• Task requirements: Return only the lines from the start of the records through the line that contains "- Change 'YouTube", inclusive; leave out all pictures.

(Pictures paired with source code)
* * *
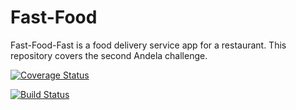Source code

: # Fast-Food
Fast-Food-Fast is a food delivery service app for a restaurant. This repository covers the second Andela challenge.

[![Coverage Status](https://coveralls.io/repos/github/calebrotich10/Fast-Food/badge.svg?branch=develop)](https://coveralls.io/github/calebrotich10/Fast-Food?branch=master)

[![Build Status](https://travis-ci.com/calebrotich10/Fast-Food.svg?branch=develop)](https://travis-ci.com/calebrotich10/Fast-Food)

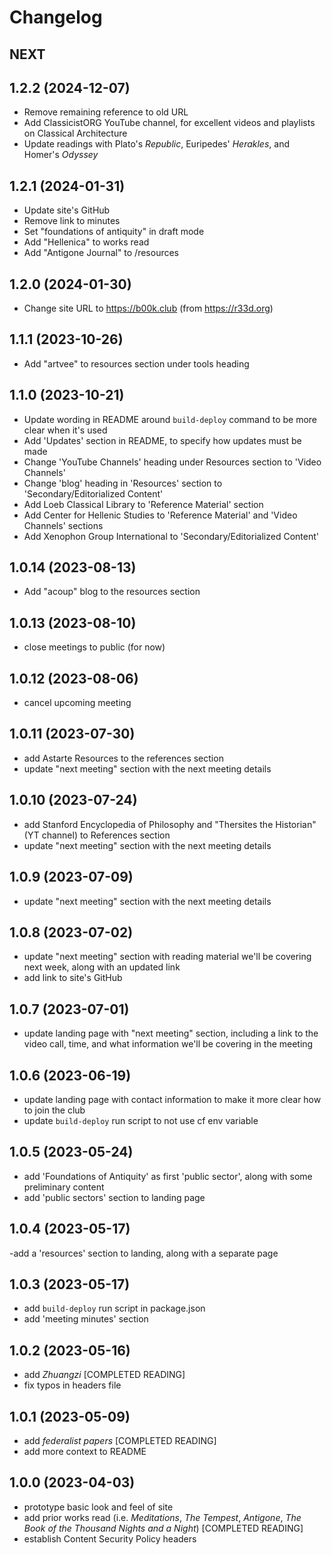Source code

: # Changelog

## NEXT

## 1.2.2 (2024-12-07)

- Remove remaining reference to old URL
- Add ClassicistORG YouTube channel, for excellent videos and playlists on Classical Architecture
- Update readings with Plato's *Republic*, Euripedes' *Herakles*, and Homer's *Odyssey*

## 1.2.1 (2024-01-31)

- Update site's GitHub
- Remove link to minutes
- Set "foundations of antiquity" in draft mode
- Add "Hellenica" to works read
- Add "Antigone Journal" to /resources

## 1.2.0 (2024-01-30)

- Change site URL to https://b00k.club (from https://r33d.org)

## 1.1.1 (2023-10-26)

- Add "artvee" to resources section under tools heading

## 1.1.0 (2023-10-21)

- Update wording in README around `build-deploy` command to be more clear when it's used
- Add 'Updates' section in README, to specify how updates must be made
- Change 'YouTube Channels' heading under Resources section to 'Video Channels'
- Change 'blog' heading in 'Resources' section to 'Secondary/Editorialized Content'
- Add Loeb Classical Library to 'Reference Material' section
- Add Center for Hellenic Studies to 'Reference Material' and 'Video Channels' sections
- Add Xenophon Group International to 'Secondary/Editorialized Content'

## 1.0.14 (2023-08-13)

- Add "acoup" blog to the resources section

## 1.0.13 (2023-08-10)

- close meetings to public (for now)

## 1.0.12 (2023-08-06)

- cancel upcoming meeting

## 1.0.11 (2023-07-30)

- add Astarte Resources to the references section
- update "next meeting" section with the next meeting details

## 1.0.10 (2023-07-24)

- add Stanford Encyclopedia of Philosophy and "Thersites the Historian" (YT channel) to References section
- update "next meeting" section with the next meeting details

## 1.0.9 (2023-07-09)

- update "next meeting" section with the next meeting details

## 1.0.8 (2023-07-02)

- update "next meeting" section with reading material we'll be covering next week, along with an updated link
- add link to site's GitHub

## 1.0.7 (2023-07-01)

- update landing page with "next meeting" section, including a link to the video call, time, and what information we'll be covering in the meeting

## 1.0.6 (2023-06-19)

- update landing page with contact information to make it more clear how to join the club
- update `build-deploy` run script to not use cf env variable

## 1.0.5 (2023-05-24)

- add 'Foundations of Antiquity' as first 'public sector', along with some preliminary content
- add 'public sectors' section to landing page

## 1.0.4 (2023-05-17)

-add a 'resources' section to landing, along with a separate page

## 1.0.3 (2023-05-17)

- add `build-deploy` run script in package.json
- add 'meeting minutes' section

## 1.0.2 (2023-05-16)

- add *Zhuangzi* [COMPLETED READING]
- fix typos in headers file

## 1.0.1 (2023-05-09)

- add *federalist papers* [COMPLETED READING]
- add more context to README

## 1.0.0 (2023-04-03)

- prototype basic look and feel of site
- add prior works read (i.e. *Meditations*, *The Tempest*, *Antigone*, *The Book of the Thousand Nights and a Night*) [COMPLETED READING]
- establish Content Security Policy headers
* * *
• Answer to the exercise:
Source code

: # Fast-Food
Fast-Food-Fast is a food delivery service app for a restaurant. This repository covers the second Andela challenge.

[![Coverage Status](https://coveralls.io/repos/github/calebrotich10/Fast-Food/badge.svg?branch=develop)](https://coveralls.io/github/calebrotich10/Fast-Food?branch=master)

[![Build Status](https://travis-ci.com/calebrotich10/Fast-Food.svg?branch=develop)](https://travis-ci.com/calebrotich10/Fast-Food)

Source code

: # Changelog

## NEXT

## 1.2.2 (2024-12-07)

- Remove remaining reference to old URL
- Add ClassicistORG YouTube channel, for excellent videos and playlists on Classical Architecture
- Update readings with Plato's *Republic*, Euripedes' *Herakles*, and Homer's *Odyssey*

## 1.2.1 (2024-01-31)

- Update site's GitHub
- Remove link to minutes
- Set "foundations of antiquity" in draft mode
- Add "Hellenica" to works read
- Add "Antigone Journal" to /resources

## 1.2.0 (2024-01-30)

- Change site URL to https://b00k.club (from https://r33d.org)

## 1.1.1 (2023-10-26)

- Add "artvee" to resources section under tools heading

## 1.1.0 (2023-10-21)

- Update wording in README around `build-deploy` command to be more clear when it's used
- Add 'Updates' section in README, to specify how updates must be made
- Change 'YouTube Channels' heading under Resources section to 'Video Channels'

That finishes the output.